# Florida Trip



## trophyslayer (Jan 28, 2015)

First let me say thanks to Jerry Russell... I was one of the people that sparked his advise thread by calling him to ask for helpful advise. I offered to pay for his services but he wasnt down there this past weekend so he volunteered to help us out with tips on how to hunt. We were hunting a completely different part of the coast but the style of hunting was still the same. As you can see by the pictures his advise, along with advise from other buddies of mine, paid off. We smacked em! We also had the best experience with locals. The owner of the marina offered to let us use his layout boat, local trout guides were giving us scouting reports, a local woman let us use her washer and dryer when we got soaked from falling in that sticky tidal mud, even the green jeans was nice and everything checked out a-ok. It was the best overall hunting experience of my life that i didnt pay a guide for. I also hung about a 25 inch trout that got off right at the boat... next year we will dedicate more time to fishing since we have the general know how to be successful at the hunting part. And lastly... the tides are no joke. It was only 2 hours past high tide when we tried to ride back in the creek and we got stuck in the mud. We pushed back out the way we came and fished until the next tide came in so it wasnt all bad.


----------



## mlandrum (Jan 28, 2015)

Fantastic !!!!!


----------



## rnelson5 (Jan 28, 2015)

Great hunting. I don't mean to be negative but please kill the cripples asap. We owe it to the birds not to make them suffer. I am not saying that I have not done that exact same thing but the longer I hunt the more I realize we need to kill them quickly as it is the right thing to do. Other than that I am happy it worked out.


----------



## TireKicker (Jan 28, 2015)

rnelson5 said:


> Great hunting. I don't mean to be negative but please kill the cripples asap. We owe it to the birds not to make them suffer. I am not saying that I have not done that exact same thing but the longer I hunt the more I realize we need to kill them quickly as it is the right thing to do. Other than that I am happy it worked out.

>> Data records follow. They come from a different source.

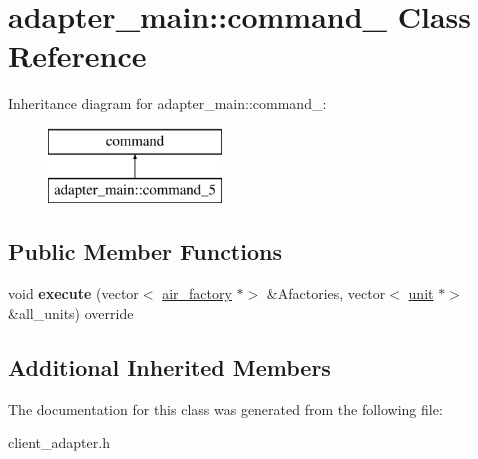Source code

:\hypertarget{classadapter__main_1_1command__5}{}\section{adapter\+\_\+main\+:\+:command\+\_ Class Reference}
\label{classadapter__main_1_1command__5}
Inheritance diagram for adapter\+\_\+main\+:\+:command\+\_\+:\begin{figure}[H]
\begin{center}
\leavevmode
\includegraphics[height=2.000000cm]{classadapter__main_1_1command__5}
\end{center}
\end{figure}
\subsection*{Public Member Functions}
\begin{DoxyCompactItemize}
\item 
\mbox{\label{classadapter__main_1_1command__5_a6ec76ad103fdb25233b613bb009c0b46}} 
void {\bfseries execute} (vector$<$ \mbox{\hyperlink{classair__factory}{air\+\_\+factory}} $\ast$$>$ \&Afactories, vector$<$ \mbox{\hyperlink{classunit}{unit}} $\ast$$>$ \&all\+\_\+units) override
\end{DoxyCompactItemize}
\subsection*{Additional Inherited Members}


The documentation for this class was generated from the following file\+:\begin{DoxyCompactItemize}
\item 
client\+\_\+adapter.\+h\end{DoxyCompactItemize}
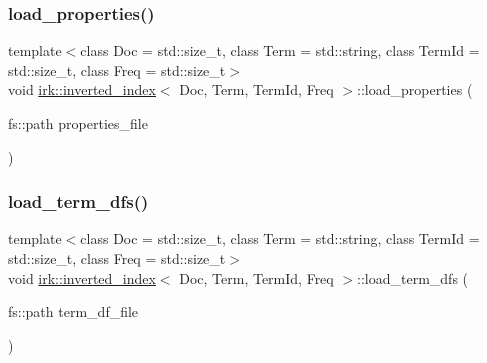 \mbox{\label{classirk_1_1inverted__index_a592cccf4d8b77906e33e90b09f9dec7a}} 
\subsubsection{\texorpdfstring{load\+\_\+properties()}{load\_properties()}}
{\footnotesize\ttfamily template$<$class Doc  = std\+::size\+\_\+t, class Term  = std\+::string, class Term\+Id  = std\+::size\+\_\+t, class Freq  = std\+::size\+\_\+t$>$ \\
void \mbox{\hyperlink{classirk_1_1inverted__index}{irk\+::inverted\+\_\+index}}$<$ Doc, Term, Term\+Id, Freq $>$\+::load\+\_\+properties (\begin{DoxyParamCaption}\item[{fs\+::path}]{properties\+\_\+file }\end{DoxyParamCaption})\hspace{0.3cm}{\ttfamily [inline]}}

\mbox{\label{classirk_1_1inverted__index_a3c9012991057b448f113bad80d344d68}} 
\subsubsection{\texorpdfstring{load\+\_\+term\+\_\+dfs()}{load\_term\_dfs()}}
{\footnotesize\ttfamily template$<$class Doc  = std\+::size\+\_\+t, class Term  = std\+::string, class Term\+Id  = std\+::size\+\_\+t, class Freq  = std\+::size\+\_\+t$>$ \\
void \mbox{\hyperlink{classirk_1_1inverted__index}{irk\+::inverted\+\_\+index}}$<$ Doc, Term, Term\+Id, Freq $>$\+::load\+\_\+term\+\_\+dfs (\begin{DoxyParamCaption}\item[{fs\+::path}]{term\+\_\+df\+\_\+file }\end{DoxyParamCaption})\hspace{0.3cm}{\ttfamily [inline]}}

\mbox{\label{classirk_1_1inverted__index_af26ea157a030b67feff19878afbacbdd}} 
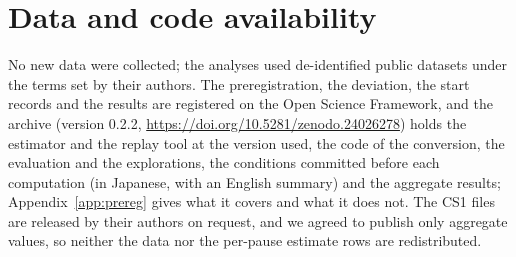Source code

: \section*{Data and code availability}
\label{sec:availability}

No new data were collected; the analyses used de-identified public datasets under the terms set by their authors. The
preregistration, the deviation, the start records and the results are registered on the Open Science Framework, and the
archive (version 0.2.2, \url{https://doi.org/10.5281/zenodo.24026278}) holds the estimator and the replay tool at the version used, the code of the
conversion, the evaluation and the explorations, the conditions committed before each computation (in Japanese, with an
English summary) and the aggregate results; Appendix~\ref{app:prereg} gives what it covers and what it does not. The CS1
files are released by their authors on request, and we agreed to publish only aggregate values, so neither the data nor
the per-pause estimate rows are redistributed.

Funny you say that. Every time I see a picture with one like that, it just bothers me, and I see them fairly often on here.
I think when I was young I had a Jeff Foiles video and he was playing with a cripple. Man, it bothered me and obviously still does.

Sorry, I didn't mean to derail this thread. Looks like an awesome trip! I'm guessing this was the Gulf side? Nothing else other than Redheads? I figured some Blue Bills, Buffleheads or teal would have found y'all.


----------



## 10gaMafia (Jan 28, 2015)

Out of all the states(GA, FL, AL, MS, NY, PA, MD, ARK) I've hunted, FLA folks and FLA duck hunters are extremely nice to duck hunters.  They were giving us tips and even locations to go without even asking.  The exact opposite of N. Ala, and lesser extent in Miss and Ark.

Redhead is one of the few I haven't killed before and I'd have a hard time mounting 2 or 3 of those bulls you all got.  Great hunt!!


----------



## flatsmaster (Jan 28, 2015)

Glad to hear Fl is good to you ... But I can tell u on the east coast of Fl where I live and there's the ones that set up on top of you and sky bust and all the other nonsense same as anywhere else .... Looks like a great trip ... Congrats


----------



## jeremyledford (Jan 28, 2015)

rnelson5 said:


> Great hunting. I don't mean to be negative but please kill the cripples asap. We owe it to the birds not to make them suffer. I am not saying that I have not done that exact same thing but the longer I hunt the more I realize we need to kill them quickly as it is the right thing to do. Other than that I am happy it worked out.



Perfectly said.


----------



## trophyslayer (Jan 28, 2015)

Sorry to ruffle feathers with the picture, I assure you it was straight out the dog's mouth and dispatched immediately with the lung compression method as to not mess up the guy's first red head. .. it's going on his wall. Camera was already taking pictures of the retrieve so there was no time between that pic and a quick death


----------



## trophyslayer (Jan 28, 2015)

And there were a few buffleheads but they like to skirt wide of the spread


----------



## WOODIE13 (Jan 28, 2015)

Nice


----------



## jerry russell (Jan 29, 2015)

Glad it worked out.  I know you guys worked hard to have a great hunt.  You deserved it.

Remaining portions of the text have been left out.